** Opening The data block **

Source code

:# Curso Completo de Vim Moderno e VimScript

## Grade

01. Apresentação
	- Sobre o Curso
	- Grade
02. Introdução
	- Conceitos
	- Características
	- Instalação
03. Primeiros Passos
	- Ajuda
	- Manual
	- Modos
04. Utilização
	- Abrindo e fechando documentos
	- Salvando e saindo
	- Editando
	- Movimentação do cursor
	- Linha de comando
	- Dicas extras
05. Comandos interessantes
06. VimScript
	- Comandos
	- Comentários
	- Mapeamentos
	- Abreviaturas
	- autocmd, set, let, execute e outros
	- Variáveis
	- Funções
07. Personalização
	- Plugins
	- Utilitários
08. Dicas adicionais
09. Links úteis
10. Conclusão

** Closing The data block **

Lines from the one with "07. Personalização" through the last line above must be printed exactly; no other line is to appear.

#### Exercise result
07. Personalização
	- Plugins
	- Utilitários
08. Dicas adicionais
09. Links úteis
10. Conclusão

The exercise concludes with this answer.